(Source texts of formatted documents)
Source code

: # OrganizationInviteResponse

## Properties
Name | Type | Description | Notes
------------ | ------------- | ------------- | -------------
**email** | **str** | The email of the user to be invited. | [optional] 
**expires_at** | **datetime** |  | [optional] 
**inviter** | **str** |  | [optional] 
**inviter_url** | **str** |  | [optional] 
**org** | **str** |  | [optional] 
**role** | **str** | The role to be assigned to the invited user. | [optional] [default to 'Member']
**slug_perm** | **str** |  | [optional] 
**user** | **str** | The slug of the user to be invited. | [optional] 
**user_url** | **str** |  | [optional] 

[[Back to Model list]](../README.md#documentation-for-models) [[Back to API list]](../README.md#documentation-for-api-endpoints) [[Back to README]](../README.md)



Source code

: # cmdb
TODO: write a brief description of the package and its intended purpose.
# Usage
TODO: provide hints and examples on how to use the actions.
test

▶ _Brief_: Retype each line of the data exactly as it reads.

▶ _Exercise answer_:
Source code

: # OrganizationInviteResponse

## Properties
Name | Type | Description | Notes
------------ | ------------- | ------------- | -------------
**email** | **str** | The email of the user to be invited. | [optional] 
**expires_at** | **datetime** |  | [optional] 
**inviter** | **str** |  | [optional] 
**inviter_url** | **str** |  | [optional] 
**org** | **str** |  | [optional] 
**role** | **str** | The role to be assigned to the invited user. | [optional] [default to 'Member']
**slug_perm** | **str** |  | [optional] 
**user** | **str** | The slug of the user to be invited. | [optional] 
**user_url** | **str** |  | [optional] 

[[Back to Model list]](../README.md#documentation-for-models) [[Back to API list]](../README.md#documentation-for-api-endpoints) [[Back to README]](../README.md)



Source code

: # cmdb
TODO: write a brief description of the package and its intended purpose.
# Usage
TODO: provide hints and examples on how to use the actions.
test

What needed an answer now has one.